Avec son fantastique Bug, William Friedkin prouvait qu'il était encore là. Il confirme avec Killer Joe, dont le sujet est beaucoup plus classique, mais le traitement tout aussi efficace. Associé à nouveau à l'auteur et scénariste Tracy Letts, Friedkin nous plonge dans une Amérique aussi désespérante que profonde, à travers un récit puisant ses racines au cœur de la tragédie antique, et s'inscrivant dans la grande tradition littéraire et cinématographique américaine, celle des loosers pas vraiment magnifiques.

Ici la figure froide et perverse du tueur s'oppose à une famille aussi vile que misérable (qui n'a de famille que le nom - d'où la perfection de la dernière scène de dîner) dans une tragi-comédie à l'issue dramatique. En "s'associant" à Joe Cooper, les Smith mettent le doigt dans une mécanique qui va tout autant les dépasser que les entraîner vers le fond. De léger, le film devient pesant, avant de virer au drame. Meilleur encore dans le mélange des genres que les frères Coen ou Tarantino, Friedkin réalise avec Killer Joe une sorte de film parfait dont la maîtrise nous éblouit à chaque plan.

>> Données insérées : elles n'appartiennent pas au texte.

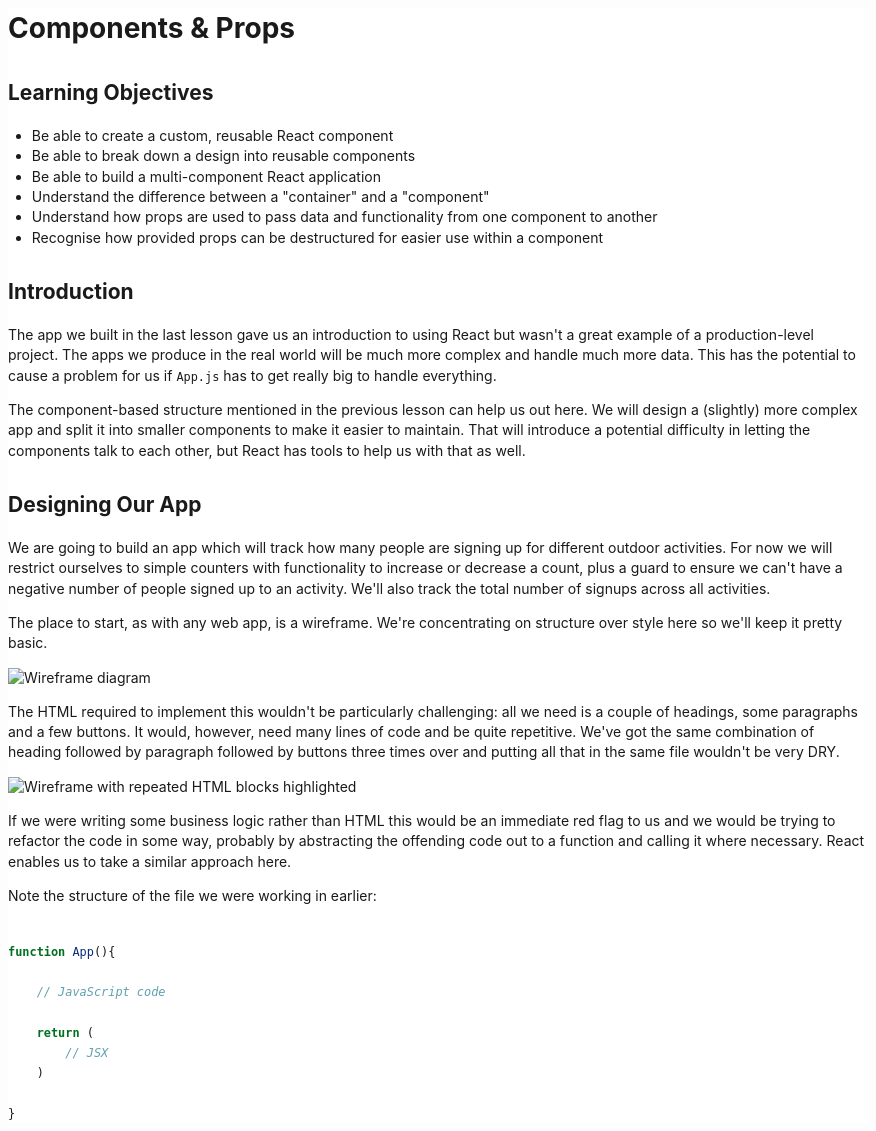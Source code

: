 # Components & Props

## Learning Objectives

* Be able to create a custom, reusable React component
* Be able to break down a design into reusable components
* Be able to build a multi-component React application
* Understand the difference between a "container" and a "component"
* Understand how props are used to pass data and functionality from one component to another
* Recognise how provided props can be destructured for easier use within a component

## Introduction

The app we built in the last lesson gave us an introduction to using React but wasn't a great example of a production-level project. The apps we produce in the real world will be much more complex and handle much more data. This has the potential to cause a problem for us if `App.js` has to get really big to handle everything.

The component-based structure mentioned in the previous lesson can help us out here. We will design a (slightly) more complex app and split it into smaller components to make it easier to maintain. That will introduce a potential difficulty in letting the components talk to each other, but React has tools to help us with that as well.


## Designing Our App

We are going to build an app which will track how many people are signing up for different outdoor activities. For now we will restrict ourselves to simple counters with functionality to increase or decrease a count, plus a guard to ensure we can't have a negative number of people signed up to an activity. We'll also track the total number of signups across all activities.

The place to start, as with any web app, is a wireframe. We're concentrating on structure over style here so we'll keep it pretty basic.

![Wireframe diagram](../../../assets/react/components_and_props/wireframe.png)

The HTML required to implement this wouldn't be particularly challenging: all we need is a couple of headings, some paragraphs and a few buttons. It would, however, need many lines of code and be quite repetitive. We've got the same combination of heading followed by paragraph followed by buttons three times over and putting all that in the same file wouldn't be very DRY.

![Wireframe with repeated HTML blocks highlighted](../../../assets/react/components_and_props/annotated_wireframe.png)

If we were writing some business logic rather than HTML this would be an immediate red flag to us and we would be trying to refactor the code in some way, probably by abstracting the offending code out to a function and calling it where necessary. React enables us to take a similar approach here.

Note the structure of the file we were working in earlier:

```js

function App(){

	// JavaScript code
	
	return (
		// JSX
	)

}

```
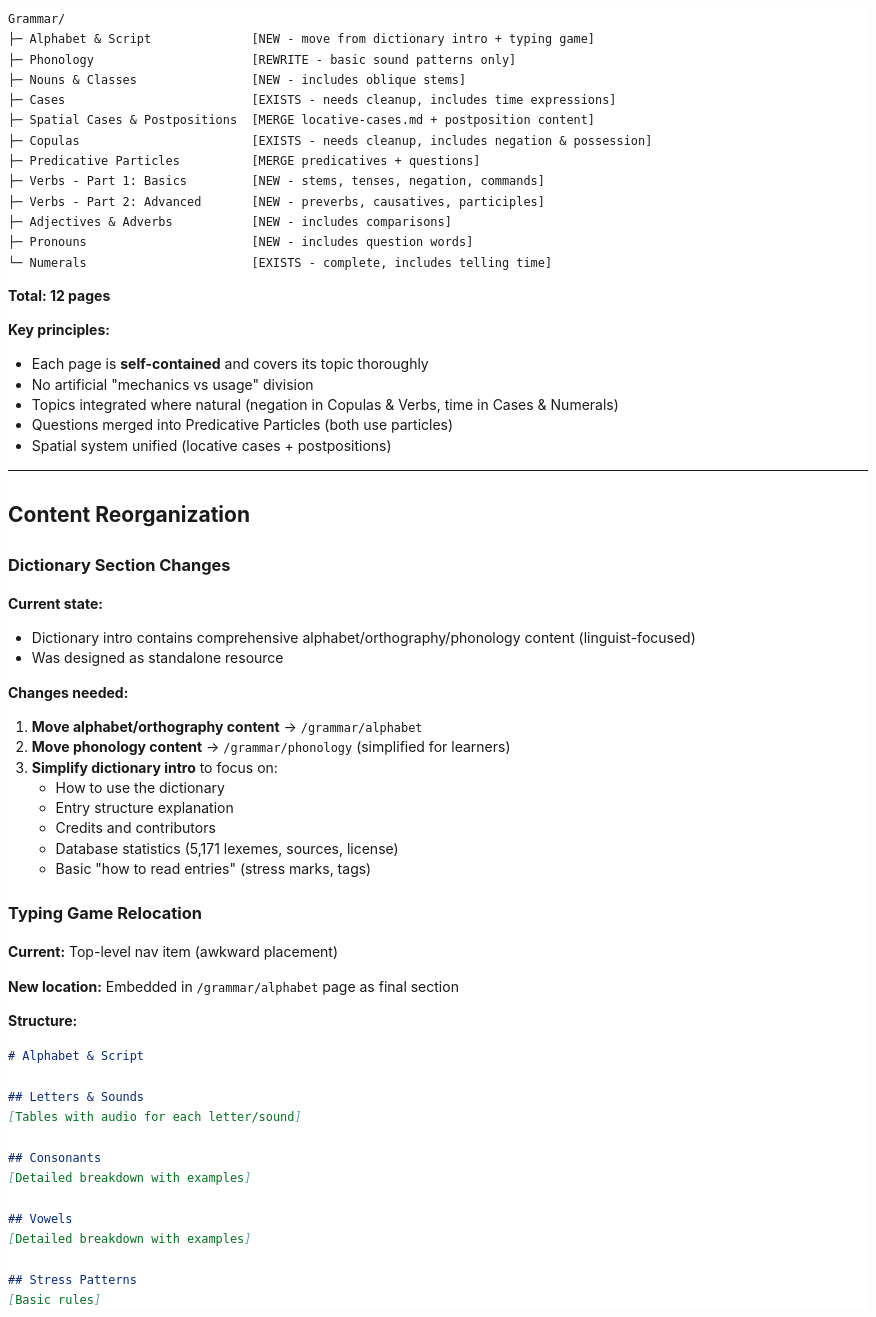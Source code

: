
 ```
Grammar/
├─ Alphabet & Script              [NEW - move from dictionary intro + typing game]
├─ Phonology                      [REWRITE - basic sound patterns only]
├─ Nouns & Classes                [NEW - includes oblique stems]
├─ Cases                          [EXISTS - needs cleanup, includes time expressions]
├─ Spatial Cases & Postpositions  [MERGE locative-cases.md + postposition content]
├─ Copulas                        [EXISTS - needs cleanup, includes negation & possession]
├─ Predicative Particles          [MERGE predicatives + questions]
├─ Verbs - Part 1: Basics         [NEW - stems, tenses, negation, commands]
├─ Verbs - Part 2: Advanced       [NEW - preverbs, causatives, participles]
├─ Adjectives & Adverbs           [NEW - includes comparisons]
├─ Pronouns                       [NEW - includes question words]
└─ Numerals                       [EXISTS - complete, includes telling time]
```

**Total: 12 pages**

**Key principles:**
- Each page is **self-contained** and covers its topic thoroughly
- No artificial "mechanics vs usage" division
- Topics integrated where natural (negation in Copulas & Verbs, time in Cases & Numerals)
- Questions merged into Predicative Particles (both use particles)
- Spatial system unified (locative cases + postpositions)

---

## Content Reorganization

### Dictionary Section Changes

**Current state:**
- Dictionary intro contains comprehensive alphabet/orthography/phonology content (linguist-focused)
- Was designed as standalone resource

**Changes needed:**
1. **Move alphabet/orthography content** → `/grammar/alphabet`
2. **Move phonology content** → `/grammar/phonology` (simplified for learners)
3. **Simplify dictionary intro** to focus on:
   - How to use the dictionary
   - Entry structure explanation
   - Credits and contributors
   - Database statistics (5,171 lexemes, sources, license)
   - Basic "how to read entries" (stress marks, tags)

### Typing Game Relocation

**Current:** Top-level nav item (awkward placement)

**New location:** Embedded in `/grammar/alphabet` page as final section

**Structure:**
```markdown
# Alphabet & Script

## Letters & Sounds
[Tables with audio for each letter/sound]

## Consonants
[Detailed breakdown with examples]

## Vowels
[Detailed breakdown with examples]

## Stress Patterns
[Basic rules]
```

L'intelligence de l'écriture est servie par une mise en scène d'une précision infaillible : pas une image à retirer, pas une séquence à discuter (si ce n'est la toute dernière seconde). Ce qui est drôle est hilarant, ce qui est dramatique est bouleversant, ce qui est violent est insoutenable, ce qui est dérangeant est troublant, mais sans aucune surenchère, sans racolage, sans esbroufe. La maîtrise de Friedkin est là pour servir son récit, pas pour se mettre en avant. Parfaitement rythmé et mis en musique, Killer Joe est une leçon de mise en scène qui devrait trouver sa place dans toute école de cinéma digne de ce nom.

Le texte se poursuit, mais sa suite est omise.